Swim star Titmus says surgery gifted her perspective

Steve Larkin |

A relaxed Ariarne Titmus will swim at the Australian selection trials for the Paris Olympics.
A relaxed Ariarne Titmus will swim at the Australian selection trials for the Paris Olympics.

Ariarne Titmus says surgery to remove a benign tumour on an ovary has gifted her fresh perspective on her golden swim career.

Titmus on Monday will swim her first races at the Australian selection trials for the Paris Olympics starting in late July.

And the Olympic 200m and 400m freestyle champion says she’ll compete at the Brisbane trials with a fresh outlook prompted by her surgery.

“My health scare … that was probably the best thing that could have happened to me, to be honest,” Titmus told reporters on Sunday.

“It put a lot of things into perspective – more so, swimming is just swimming.

“But also, I am only young once and I really have to make the most of this moment in my life and the chance that I have to race at an Olympic Games.

“Not only just to be an Olympian but fighting for medals and gold medals is very rare, so I just want to take every opportunity I can and enjoy the moment.”

The 23-year-old said she was now more relaxed about her lofty status in the sport.

“When I was younger I was always just looking to the next thing, to the next thing, to the next thing,” Titmus said.

“But as I am getting older I am really going to try to sink in to the moment and really enjoy them more.

“Olympic trials is like nothing else and a lot of people get nervous for it of course – you have got your one chance to get on the team.

“But I am excited to get out there and race and have some fun and really think about why I started swimming – it’s because I just love the water and I just love swimming.

“You have to remind yourself of that when you’re racing.”

On Monday’s opening day of the seven-day trials, Titmus will contest the 400m freestyle – an event she won at the Tokyo Olympics of 2021 and for which she holds the world record.

But rather than be burdened by defending her Olympic title in Paris, Titmus feels unfettered and will race with words from her coach Dean Boxall front of mind.

“Dean said to me after Tokyo I basically achieved everything I wanted to achieve in the sport,” she said.

“And he said going into these Games you’re free like a bird – if it doesn’t happen again, you have still done it, you’re forever an Olympic champion.

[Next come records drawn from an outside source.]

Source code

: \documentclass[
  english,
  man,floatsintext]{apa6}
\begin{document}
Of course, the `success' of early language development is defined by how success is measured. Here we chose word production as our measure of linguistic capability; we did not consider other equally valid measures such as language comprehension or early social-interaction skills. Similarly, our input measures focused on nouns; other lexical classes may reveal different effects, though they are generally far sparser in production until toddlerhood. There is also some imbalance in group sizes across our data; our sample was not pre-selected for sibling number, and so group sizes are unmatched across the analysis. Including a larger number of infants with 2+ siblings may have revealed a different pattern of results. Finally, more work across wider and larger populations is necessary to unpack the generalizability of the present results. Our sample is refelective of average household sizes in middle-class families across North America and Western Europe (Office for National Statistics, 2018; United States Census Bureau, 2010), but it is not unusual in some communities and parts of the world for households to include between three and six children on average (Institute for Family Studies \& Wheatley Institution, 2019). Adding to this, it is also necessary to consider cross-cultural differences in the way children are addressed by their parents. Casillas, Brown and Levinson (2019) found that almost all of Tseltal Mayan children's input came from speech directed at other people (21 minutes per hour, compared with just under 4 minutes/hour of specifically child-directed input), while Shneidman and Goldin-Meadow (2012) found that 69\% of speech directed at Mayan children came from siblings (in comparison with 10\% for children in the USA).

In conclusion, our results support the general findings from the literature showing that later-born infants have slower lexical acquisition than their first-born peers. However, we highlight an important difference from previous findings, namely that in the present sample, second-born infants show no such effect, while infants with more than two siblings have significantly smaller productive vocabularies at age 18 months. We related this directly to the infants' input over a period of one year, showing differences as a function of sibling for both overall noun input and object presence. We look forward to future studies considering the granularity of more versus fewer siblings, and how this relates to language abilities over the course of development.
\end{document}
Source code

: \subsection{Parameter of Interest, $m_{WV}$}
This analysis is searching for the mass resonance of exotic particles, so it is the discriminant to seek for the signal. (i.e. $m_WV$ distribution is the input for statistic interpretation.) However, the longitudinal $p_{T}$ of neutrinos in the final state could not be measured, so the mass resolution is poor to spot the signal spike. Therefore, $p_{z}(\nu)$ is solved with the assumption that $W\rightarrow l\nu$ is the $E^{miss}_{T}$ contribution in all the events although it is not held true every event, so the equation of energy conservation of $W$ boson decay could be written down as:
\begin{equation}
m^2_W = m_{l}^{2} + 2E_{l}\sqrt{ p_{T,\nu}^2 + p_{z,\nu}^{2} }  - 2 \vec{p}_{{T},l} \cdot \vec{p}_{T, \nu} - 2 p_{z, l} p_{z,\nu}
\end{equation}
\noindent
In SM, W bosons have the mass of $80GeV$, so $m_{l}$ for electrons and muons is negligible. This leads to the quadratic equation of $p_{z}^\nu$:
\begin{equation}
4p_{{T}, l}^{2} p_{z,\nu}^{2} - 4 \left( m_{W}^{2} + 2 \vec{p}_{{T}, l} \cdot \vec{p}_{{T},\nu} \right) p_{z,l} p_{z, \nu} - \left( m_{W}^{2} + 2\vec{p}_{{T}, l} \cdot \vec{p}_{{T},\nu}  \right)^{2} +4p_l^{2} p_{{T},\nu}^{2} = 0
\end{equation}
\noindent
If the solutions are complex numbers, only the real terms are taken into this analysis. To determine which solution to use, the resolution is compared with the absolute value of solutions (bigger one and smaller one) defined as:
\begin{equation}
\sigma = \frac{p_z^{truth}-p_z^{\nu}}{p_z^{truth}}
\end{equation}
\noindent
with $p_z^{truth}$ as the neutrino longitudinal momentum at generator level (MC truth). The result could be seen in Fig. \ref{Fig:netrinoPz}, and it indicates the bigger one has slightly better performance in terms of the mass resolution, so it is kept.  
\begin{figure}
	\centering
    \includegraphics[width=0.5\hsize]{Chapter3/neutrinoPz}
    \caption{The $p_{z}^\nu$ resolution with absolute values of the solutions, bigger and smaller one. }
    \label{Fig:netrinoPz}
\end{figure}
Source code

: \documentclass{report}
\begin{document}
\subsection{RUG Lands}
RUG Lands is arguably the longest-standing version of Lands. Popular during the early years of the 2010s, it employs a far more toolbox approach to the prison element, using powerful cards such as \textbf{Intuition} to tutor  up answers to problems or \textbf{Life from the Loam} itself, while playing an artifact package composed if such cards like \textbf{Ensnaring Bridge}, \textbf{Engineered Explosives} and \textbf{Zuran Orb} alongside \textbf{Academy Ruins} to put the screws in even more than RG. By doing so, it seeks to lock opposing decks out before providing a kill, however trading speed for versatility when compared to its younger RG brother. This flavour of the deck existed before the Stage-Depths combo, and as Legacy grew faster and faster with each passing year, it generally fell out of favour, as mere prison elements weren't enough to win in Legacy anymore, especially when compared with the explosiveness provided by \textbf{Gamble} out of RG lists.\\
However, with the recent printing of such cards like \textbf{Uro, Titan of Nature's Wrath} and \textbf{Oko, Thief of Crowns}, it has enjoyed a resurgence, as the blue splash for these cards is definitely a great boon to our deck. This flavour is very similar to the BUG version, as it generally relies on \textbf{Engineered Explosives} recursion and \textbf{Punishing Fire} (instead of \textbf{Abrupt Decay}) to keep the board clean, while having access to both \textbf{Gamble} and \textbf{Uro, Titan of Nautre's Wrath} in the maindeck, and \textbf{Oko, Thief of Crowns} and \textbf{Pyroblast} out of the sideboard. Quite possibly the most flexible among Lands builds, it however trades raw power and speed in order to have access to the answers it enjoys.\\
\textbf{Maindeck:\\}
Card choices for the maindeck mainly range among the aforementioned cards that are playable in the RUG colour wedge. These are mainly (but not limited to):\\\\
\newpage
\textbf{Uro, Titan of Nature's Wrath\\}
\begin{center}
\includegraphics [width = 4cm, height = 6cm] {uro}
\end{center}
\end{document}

“I feel like that ‘monkey off your back’-type scenario can help you.

“We know what it takes to win at an Olympic Games and that is an advantage.

“You can look into the pressure that the media and the public put on you … you can look at anything in a negative light or a positive light.

“And if you use the pressure as a positive source, you can turn it into a great ball of energy and make you swim even faster.”